Мне многие работы актера Борисова нравятся, например, в зрелищной сказке «Серебряные коньки», вошедшей в топ Netflix. Отличная работа в магическом роуд-муви «Купе номер 6», где ты сыграл работягу и бражника Леху, с которым встретилась в поезде финская искусствоведка, там есть и очевидное развитие характера: в гопнике Лехе просыпается человек, нежность, когда он осторожно вступает в хрупкий мир отношений. Хотя в начале, когда видим его пьяное буйство, мне показалось, ты пережал.

— Возможно, не могу со стороны это оценивать. Просто чувствую: тут лучше, тут что-то не так. Но согласен, там не только начало, много чего пережато. Так это и круто: жизнь идет, что-то удается, что-то не получается. И ладно. Раньше переживал на эту тему. Сейчас думаю, надо учесть ошибки и двигаться дальше.

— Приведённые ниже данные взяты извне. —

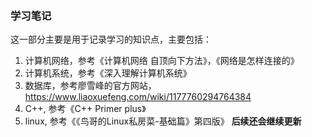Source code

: ### 学习笔记
这一部分主要是用于记录学习的知识点，主要包括：
1. 计算机网络，参考《计算机网络 自顶向下方法》，《网络是怎样连接的》
2. 计算机系统，参考《深入理解计算机系统》
3. 数据库，参考廖雪峰的官方网站，https://www.liaoxuefeng.com/wiki/1177760294764384
4. C++, 参考《C++ Primer plus》 
5. linux, 参考《《鸟哥的Linux私房菜-基础篇》第四版》
**后续还会继续更新**
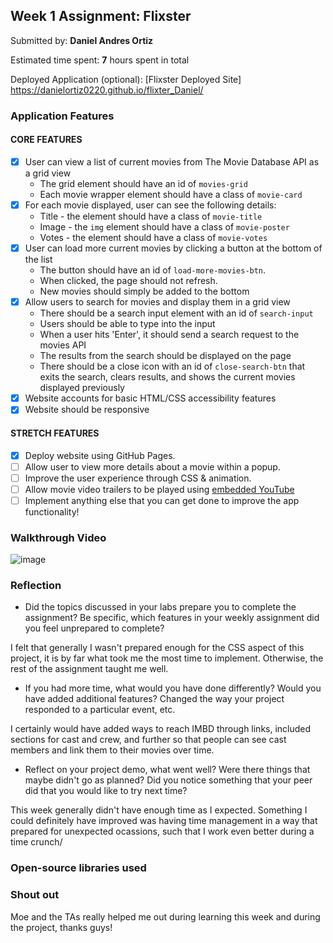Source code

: ## Week 1 Assignment: Flixster

Submitted by: **Daniel Andres Ortiz**

Estimated time spent: **7** hours spent in total

Deployed Application (optional): [Flixster Deployed Site] https://danielortiz0220.github.io/flixter_Daniel/

### Application Features

#### CORE FEATURES

- [x] User can view a list of current movies from The Movie Database API as a grid view
  - The grid element should have an id of `movies-grid`
  - Each movie wrapper element should have a class of `movie-card`
- [x] For each movie displayed, user can see the following details:
  - Title - the element should have a class of `movie-title`
  - Image - the `img` element should have a class of `movie-poster`
  - Votes - the element should have a class of `movie-votes`
- [x] User can load more current movies by clicking a button at the bottom of the list
  - The button should have an id of `load-more-movies-btn`.
  - When clicked, the page should not refresh.
  - New movies should simply be added to the bottom
- [x] Allow users to search for movies and display them in a grid view
  - There should be a search input element with an id of `search-input`
  - Users should be able to type into the input
  - When a user hits 'Enter', it should send a search request to the movies API
  - The results from the search should be displayed on the page
  - There should be a close icon with an id of `close-search-btn` that exits the search, clears results, and shows the current movies displayed previously
- [x] Website accounts for basic HTML/CSS accessibility features
- [x] Website should be responsive

#### STRETCH FEATURES

- [x] Deploy website using GitHub Pages. 
- [ ] Allow user to view more details about a movie within a popup.
- [ ] Improve the user experience through CSS & animation.
- [ ] Allow movie video trailers to be played using [embedded YouTube](https://support.google.com/youtube/answer/171780?hl=en)
- [ ] Implement anything else that you can get done to improve the app functionality!

### Walkthrough Video

![image](https://user-images.githubusercontent.com/42874497/174511087-19582cdf-71b0-4b0f-8e7e-7f38b0e4dc36.png)

### Reflection

* Did the topics discussed in your labs prepare you to complete the assignment? Be specific, which features in your weekly assignment did you feel unprepared to complete?

I felt that generally I wasn't prepared enough for the CSS aspect of this project, it is by far what took me the most time to implement. Otherwise, the rest of the assignment taught me well.

* If you had more time, what would you have done differently? Would you have added additional features? Changed the way your project responded to a particular event, etc.
  
I certainly would have added ways to reach IMBD through links, included sections for cast and crew, and further so that people can see cast members and link them to their movies over time.

* Reflect on your project demo, what went well? Were there things that maybe didn't go as planned? Did you notice something that your peer did that you would like to try next time?

This week generally didn't have enough time as I expected. Something I could definitely have improved was having time management in a way that prepared for unexpected ocassions, such that I work even better during a time crunch/

### Open-source libraries used


### Shout out

Moe and the TAs really helped me out during learning this week and during the project, thanks guys!
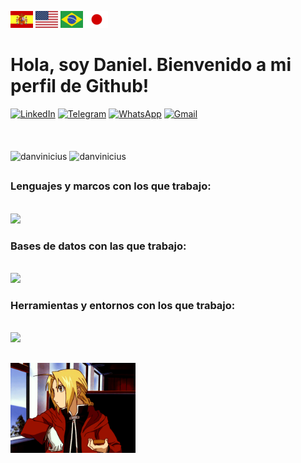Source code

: [![es](https://github.com/danvinicius/danvinicius/blob/main/flags/es.png)](https://github.com/danvinicius/danvinicius/blob/master/README.es.md)
[![en](https://github.com/danvinicius/danvinicius/blob/main/flags/us.png)](https://github.com/danvinicius/danvinicius/blob/master/README.md)
[![pt-br](https://github.com/danvinicius/danvinicius/blob/main/flags/br.png)](https://github.com/danvinicius/danvinicius/blob/master/README.pt.md)
[![jp](https://github.com/danvinicius/danvinicius/blob/main/flags/jp.png)](https://github.com/danvinicius/danvinicius/blob/master/README.ja.md)

# Hola, soy Daniel. Bienvenido a mi perfil de Github!

<div>
    <a href="https://www.linkedin.com/in/danvinicius/" target="_blank"><img src="https://img.shields.io/badge/LinkedIn-0077B5?style=for-the-badge&logo=linkedin&logoColor=white" alt="LinkedIn" title="LinkedIn"/></a>
  <a href="https://t.me/danvinicius" target="_blank"><img src="https://img.shields.io/badge/Telegram-3CA5E0?style=for-the-badge&logo=telegram&logoColor=white" alt="Telegram" title="Telegram"/></a>
    <a href="https://api.whatsapp.com/send?phone=5521981834355&text=Hey, Daniel! What's up?" target="_blank"><img src="https://img.shields.io/badge/WhatsApp-25D366?style=for-the-badge&logo=whatsapp&logoColor=white" alt="WhatsApp" title="WhatsApp"/></a>
  <a href="mailto:viniccius774@gmail.com" target="_blank"><img src="https://img.shields.io/badge/Gmail-D14836?style=for-the-badge&logo=gmail&logoColor=white" alt="Gmail" title="Gmail"/></a>
</div>
<br><br><br>
<div>
    <img height="200em" src="https://github-readme-stats.vercel.app/api/top-langs/?username=danvinicius&layout=compact&langs_count=4&theme=dark&locale=es" alt="danvinicius"/>
    <img height="200em" src="https://github-readme-stats.vercel.app/api?username=danvinicius&show_icons=true&count_private=true&theme=dark&locale=es" alt="danvinicius"/>
</div>

##

### Lenguajes y marcos con los que trabajo:
<div style="display: inline-block"><br>
    <a href="https://skillicons.dev">
    <img src="https://skillicons.dev/icons?i=nodejs,typescript,java,spring,vue" />
  </a>
</div>

### Bases de datos con las que trabajo:
<div style="display: inline-block"><br>
    <a href="https://skillicons.dev">
    <img src="https://skillicons.dev/icons?i=mysql,mongo,postgres" />
  </a>
</div>

### Herramientas y entornos con los que trabajo:
<div style="display: inline-block"><br>
    <a href="https://skillicons.dev">
    <img src="https://skillicons.dev/icons?i=vscode,git,github" />
  </a>
</div>

##

<img src='img/edward.gif' alt='Edward Elric' title='Edward Elric' width='200' align='left'>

На что готов ради роли? Я почитала про тебя: не исключаешь зуб потерять, зрачки расширить, проколоть ноздрю, попробовать наркотик…

— Могу сказать, на что не готов.

Не готов разрушать свою семью ради роли, на все остальное готов.

Фото: Антон Карлинер / для «Новой»

А такой вопрос стоит?

— Конечно. Самое сложное и страшное, когда делаешь роль, это то, что с тобой происходит. Это отречение от собственной жизни — вынужденное, временное. Хотя есть шизофреническое непонимание, что есть моя жизнь, моя личность. Все время об этом думаю и не могу найти ответа. Я же постоянно разбираюсь в разных личностях, в которых должен превратиться, что их формирует, чем руководствуются. Мою личность тоже что-то сформировало. А если я могу разобрать на кирпичи, что и как ее сформировало, моя ли это личность? Когда я делаю персонажа, ныряю в него полностью. Отключая часть своей жизни, отключаюсь и от своих близких…

Дома появляется Чужой?

— Странно все это. Да. В экспедиции все проще, понятнее. Другое место, как будто бы кусок другой жизни. А то, что этот персонаж приходит к нам домой, вроде это не совсем я. И непонятно, как проводить внутри себя эту границу. С одной стороны, нужно всем жертвовать ради того, чтобы «священнодействовать». С другой стороны, понимаю: священны-то как раз не роли, а они — дети и жена. Они останутся, они — в живом мире. А не тени на экране. Искусство в принципе субъективно, человеческая жизнь уникальна — потерянный день невозможно вернуть.

Есть же такой диагноз — «расстройство множественной личности», в чем-то напоминающий актерство: в одном человеке уживаются разные идентичности, гендер, возраст, интеллект…

— Это самая интересная для меня тема: сосуществование разных идентичностей. И бесконечные вопросы. Мы себя как-то идентифицируем, кажется, что это мы, но это лишь набор нейронных связей, отвечающих за самоидентификацию.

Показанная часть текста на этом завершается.